Here is a summary of the new features:

  • The transpiler now maps core Java APIs to JavaScript ones through the use of “built-in macros”. For instance, the java.lang.String and java.lang.Math APIs are directly mapped to JavaScript at compile-time. As a result, you can use Java core API but, under the hood, it is still JavaScript that it used (not an emulation on contrary to most approaches).
  • For other Java APIs (such as java.util and java.io), JSweet rely on the J4TS project, which is a fork of GWT’s JRE emulation. J4TS removes the Java emulation part from GWT and compiles it with JSweet to generate the j4ts candy, which can be used like any other JavaScript library (except that it provides an implementation of some Java APIs).
  • We significantly enhanced the transpiler to support more Java constructions and got closer to the Java Language Semantics.
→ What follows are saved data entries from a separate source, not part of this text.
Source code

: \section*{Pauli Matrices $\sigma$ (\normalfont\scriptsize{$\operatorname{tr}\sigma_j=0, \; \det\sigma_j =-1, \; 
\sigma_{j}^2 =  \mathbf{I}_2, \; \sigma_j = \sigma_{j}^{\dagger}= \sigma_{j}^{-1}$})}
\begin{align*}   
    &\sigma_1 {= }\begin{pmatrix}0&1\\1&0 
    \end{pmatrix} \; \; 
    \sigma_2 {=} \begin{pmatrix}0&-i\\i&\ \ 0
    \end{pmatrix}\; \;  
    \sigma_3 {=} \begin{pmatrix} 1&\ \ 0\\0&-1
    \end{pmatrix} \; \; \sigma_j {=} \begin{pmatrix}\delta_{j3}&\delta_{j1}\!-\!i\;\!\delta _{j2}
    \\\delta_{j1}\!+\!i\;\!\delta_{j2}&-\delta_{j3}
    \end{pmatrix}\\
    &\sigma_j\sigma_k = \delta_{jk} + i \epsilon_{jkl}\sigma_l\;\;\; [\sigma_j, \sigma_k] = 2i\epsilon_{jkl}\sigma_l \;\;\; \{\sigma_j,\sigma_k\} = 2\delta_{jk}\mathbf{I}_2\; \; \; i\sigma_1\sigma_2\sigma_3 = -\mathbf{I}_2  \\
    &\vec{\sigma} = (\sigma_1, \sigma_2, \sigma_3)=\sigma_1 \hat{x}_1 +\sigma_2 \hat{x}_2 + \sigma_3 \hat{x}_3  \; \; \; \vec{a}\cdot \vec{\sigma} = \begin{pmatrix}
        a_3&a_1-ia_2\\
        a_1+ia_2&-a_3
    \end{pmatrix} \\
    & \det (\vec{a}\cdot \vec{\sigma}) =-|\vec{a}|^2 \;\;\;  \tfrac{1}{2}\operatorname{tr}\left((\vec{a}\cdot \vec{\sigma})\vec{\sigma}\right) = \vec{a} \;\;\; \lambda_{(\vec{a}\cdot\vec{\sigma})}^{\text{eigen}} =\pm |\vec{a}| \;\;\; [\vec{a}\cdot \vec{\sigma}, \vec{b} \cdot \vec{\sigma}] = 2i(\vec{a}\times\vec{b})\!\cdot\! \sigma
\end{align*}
For instance, JSweet now supports static and non-static inner-classes and anonymous classes, it fully supports methods and constructors overloading, it now supports the instanceof operator for interfaces, and it mimics the JLS for static initializers.
  • Last but not least, JSweet 1.1 comes with a brand new bundling system that allows the programmers to directly generate working bundles for the browser. Under the hood, JSweet performs static dependencies analysis and uses lazy initialization to remove forward dependencies, so that your bundle can be run as is in a browser.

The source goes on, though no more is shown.